Next-Gen Batteries Could Be Made From Viruses

Scientists are hard at work developing the next generation of tiny batteries, and, instead of using dangerous chemicals and heavy metals, they're using viruses -- real, bacteria-eating viruses. For the first time, researchers at MIT recently used these little guys to build the world's first virus-built, Lithium-ion battery. Turns out that viruses can be genetically engineered to act as microscopic construction workers. Here's how it works.

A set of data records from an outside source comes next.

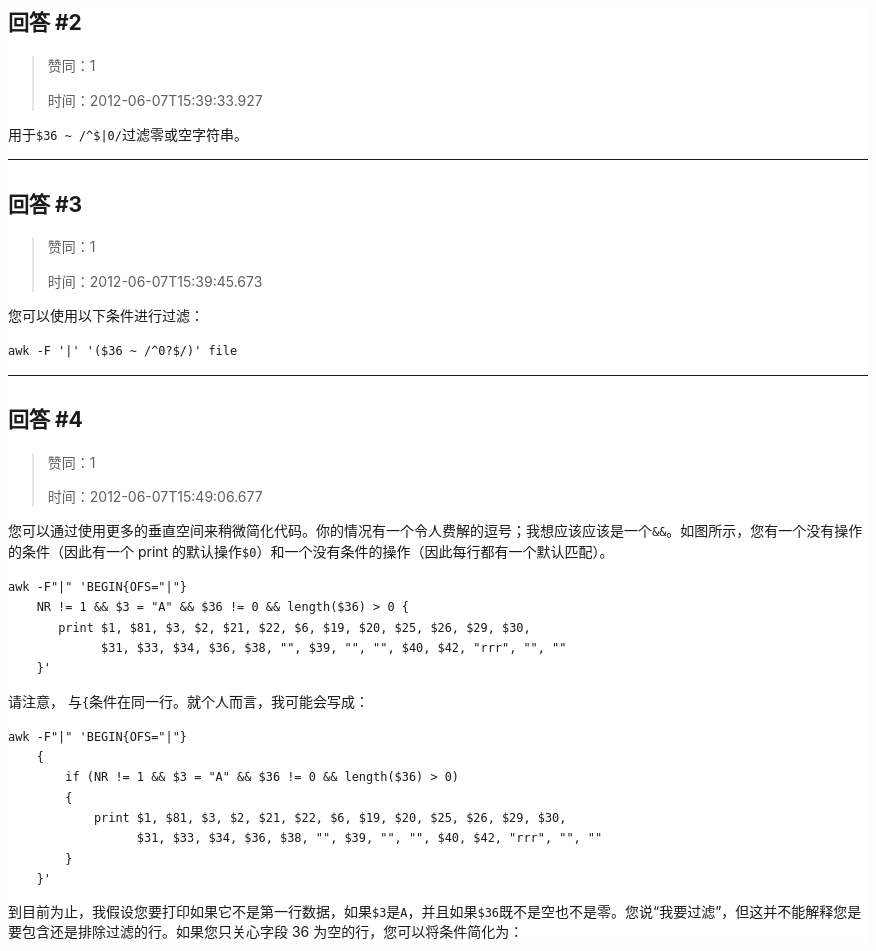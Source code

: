 ## 回答 #2

> 赞同：1
> 
> 时间：2012-06-07T15:39:33.927

用于`$36 ~ /^$|0/`过滤零或空字符串。

* * *

## 回答 #3

> 赞同：1
> 
> 时间：2012-06-07T15:39:45.673

您可以使用以下条件进行过滤：

```
awk -F '|' '($36 ~ /^0?$/)' file 
```

* * *

## 回答 #4

> 赞同：1
> 
> 时间：2012-06-07T15:49:06.677

您可以通过使用更多的垂直空间来稍微简化代码。你的情况有一个令人费解的逗号；我想应该应该是一个`&&`。如图所示，您有一个没有操作的条件（因此有一个 print 的默认操作`$0`）和一个没有条件的操作（因此每行都有一个默认匹配）。

```
awk -F"|" 'BEGIN{OFS="|"}
    NR != 1 && $3 = "A" && $36 != 0 && length($36) > 0 {
       print $1, $81, $3, $2, $21, $22, $6, $19, $20, $25, $26, $29, $30,
             $31, $33, $34, $36, $38, "", $39, "", "", $40, $42, "rrr", "", ""
    }' 
```

请注意， 与`{`条件在同一行。就个人而言，我可能会写成：

```
awk -F"|" 'BEGIN{OFS="|"}
    {
        if (NR != 1 && $3 = "A" && $36 != 0 && length($36) > 0)
        {
            print $1, $81, $3, $2, $21, $22, $6, $19, $20, $25, $26, $29, $30,
                  $31, $33, $34, $36, $38, "", $39, "", "", $40, $42, "rrr", "", ""
        }
    }' 
```

到目前为止，我假设您要打印如果它不是第一行数据，如果`$3`是`A`，并且如果`$36`既不是空也不是零。您说“我要过滤”，但这并不能解释您是要包含还是排除过滤的行。如果您只关心字段 36 为空的行，您可以将条件简化为：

A standard Lithium-ion battery (like the one in your camera or laptop) has two important parts: a cathode and an anode. Essentially, the battery produces electricity as Lithium ions flow between the negatively charged anode and the positively charged cathode. As with the traditional Lithium-ion battery, the virus version has a cathode and an anode. Because the virus version of the battery is composed of small nanowires and conducive material, it can be significantly smaller than traditional batteries, built from larger amounts of graphite and cobalt oxide.

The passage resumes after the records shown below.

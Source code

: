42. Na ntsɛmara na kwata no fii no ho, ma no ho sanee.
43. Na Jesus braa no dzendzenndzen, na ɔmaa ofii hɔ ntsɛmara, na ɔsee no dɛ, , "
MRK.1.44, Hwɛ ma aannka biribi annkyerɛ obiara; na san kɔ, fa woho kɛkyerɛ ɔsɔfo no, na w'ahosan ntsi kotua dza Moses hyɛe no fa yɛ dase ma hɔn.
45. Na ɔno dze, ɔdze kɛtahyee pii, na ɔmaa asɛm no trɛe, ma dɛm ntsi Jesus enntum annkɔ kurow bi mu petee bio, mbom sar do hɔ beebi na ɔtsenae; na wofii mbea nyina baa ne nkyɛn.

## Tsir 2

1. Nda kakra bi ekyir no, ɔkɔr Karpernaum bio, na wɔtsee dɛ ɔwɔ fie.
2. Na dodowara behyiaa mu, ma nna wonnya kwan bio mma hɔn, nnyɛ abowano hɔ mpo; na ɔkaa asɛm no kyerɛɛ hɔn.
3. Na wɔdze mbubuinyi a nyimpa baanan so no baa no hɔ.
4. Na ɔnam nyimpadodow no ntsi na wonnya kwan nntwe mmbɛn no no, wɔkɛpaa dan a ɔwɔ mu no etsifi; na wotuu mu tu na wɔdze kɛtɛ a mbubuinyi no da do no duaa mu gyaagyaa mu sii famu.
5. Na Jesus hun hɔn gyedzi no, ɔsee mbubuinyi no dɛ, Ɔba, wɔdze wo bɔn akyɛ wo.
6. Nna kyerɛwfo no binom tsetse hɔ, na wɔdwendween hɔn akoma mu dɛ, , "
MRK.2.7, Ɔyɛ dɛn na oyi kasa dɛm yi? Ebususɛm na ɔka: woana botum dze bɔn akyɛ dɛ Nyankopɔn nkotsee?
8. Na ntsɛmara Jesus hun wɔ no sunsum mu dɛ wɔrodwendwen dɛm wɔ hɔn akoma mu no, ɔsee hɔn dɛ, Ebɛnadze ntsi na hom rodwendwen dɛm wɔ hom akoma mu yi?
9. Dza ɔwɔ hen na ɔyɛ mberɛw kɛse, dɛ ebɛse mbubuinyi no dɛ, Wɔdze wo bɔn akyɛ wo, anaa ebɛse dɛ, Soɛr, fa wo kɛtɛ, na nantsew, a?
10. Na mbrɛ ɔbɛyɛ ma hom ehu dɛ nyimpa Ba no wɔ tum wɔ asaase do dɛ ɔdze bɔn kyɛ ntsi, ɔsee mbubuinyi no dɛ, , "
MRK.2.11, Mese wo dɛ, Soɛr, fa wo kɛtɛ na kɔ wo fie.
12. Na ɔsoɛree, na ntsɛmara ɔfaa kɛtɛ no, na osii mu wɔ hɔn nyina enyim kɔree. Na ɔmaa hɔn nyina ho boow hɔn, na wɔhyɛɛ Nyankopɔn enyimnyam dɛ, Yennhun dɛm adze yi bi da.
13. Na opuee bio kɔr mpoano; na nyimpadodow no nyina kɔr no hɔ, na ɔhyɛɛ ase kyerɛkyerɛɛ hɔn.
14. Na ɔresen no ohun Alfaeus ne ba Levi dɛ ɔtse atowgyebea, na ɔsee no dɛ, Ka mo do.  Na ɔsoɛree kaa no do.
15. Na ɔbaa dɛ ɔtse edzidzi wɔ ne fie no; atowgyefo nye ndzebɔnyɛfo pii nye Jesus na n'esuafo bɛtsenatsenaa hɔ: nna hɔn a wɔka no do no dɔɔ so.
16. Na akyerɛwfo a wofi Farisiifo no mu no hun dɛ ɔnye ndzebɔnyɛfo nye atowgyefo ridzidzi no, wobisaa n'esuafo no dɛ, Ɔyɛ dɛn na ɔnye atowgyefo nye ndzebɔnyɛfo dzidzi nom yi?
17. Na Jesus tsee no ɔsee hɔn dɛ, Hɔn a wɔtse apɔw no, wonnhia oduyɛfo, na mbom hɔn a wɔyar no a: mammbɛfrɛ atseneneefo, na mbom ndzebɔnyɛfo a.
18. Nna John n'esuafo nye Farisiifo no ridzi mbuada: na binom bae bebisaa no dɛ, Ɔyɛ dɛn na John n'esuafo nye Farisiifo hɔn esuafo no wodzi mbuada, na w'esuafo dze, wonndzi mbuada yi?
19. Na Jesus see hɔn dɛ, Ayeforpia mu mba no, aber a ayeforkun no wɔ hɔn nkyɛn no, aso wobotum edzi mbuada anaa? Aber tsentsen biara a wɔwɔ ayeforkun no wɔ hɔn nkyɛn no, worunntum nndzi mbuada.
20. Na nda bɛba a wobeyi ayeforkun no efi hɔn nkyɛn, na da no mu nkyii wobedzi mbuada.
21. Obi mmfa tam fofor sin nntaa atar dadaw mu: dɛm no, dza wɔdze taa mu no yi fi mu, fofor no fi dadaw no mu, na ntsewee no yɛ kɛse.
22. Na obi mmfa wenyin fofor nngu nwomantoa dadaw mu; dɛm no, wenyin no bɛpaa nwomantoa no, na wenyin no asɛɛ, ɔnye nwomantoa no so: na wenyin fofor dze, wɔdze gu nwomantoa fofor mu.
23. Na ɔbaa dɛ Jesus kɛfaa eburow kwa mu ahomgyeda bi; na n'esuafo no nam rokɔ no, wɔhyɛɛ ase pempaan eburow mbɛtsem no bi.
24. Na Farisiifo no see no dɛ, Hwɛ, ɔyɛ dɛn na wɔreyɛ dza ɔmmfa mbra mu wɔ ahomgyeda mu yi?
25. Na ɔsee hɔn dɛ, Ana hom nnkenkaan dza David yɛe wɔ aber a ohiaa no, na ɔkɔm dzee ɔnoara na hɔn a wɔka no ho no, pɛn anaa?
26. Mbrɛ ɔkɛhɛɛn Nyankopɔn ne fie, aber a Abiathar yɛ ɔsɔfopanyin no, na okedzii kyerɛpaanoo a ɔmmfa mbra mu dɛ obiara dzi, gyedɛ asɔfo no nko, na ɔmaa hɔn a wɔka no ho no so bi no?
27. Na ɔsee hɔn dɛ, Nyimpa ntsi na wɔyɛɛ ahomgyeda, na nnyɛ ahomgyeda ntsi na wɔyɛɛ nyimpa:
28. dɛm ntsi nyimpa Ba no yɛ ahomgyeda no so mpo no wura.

Scientists achieve this by engineering the viruses to do specific things, such as coating themselves in a specific element and linking together to form nanowires. What does this all mean? Well, for starters, the MIT scientists have built a prototype with the same energy capacity and power performance as a plug-in electric car battery, except the virus version is the size of a coin. The team's leader, Angela Belcher, told the MIT news office that the technology allows for extremely lightweight, flexible batteries, which can form to the shape of their containers. It could also be used to create tiny nano-batteries, which could be used in advanced devices, like microcomputers and nanobots.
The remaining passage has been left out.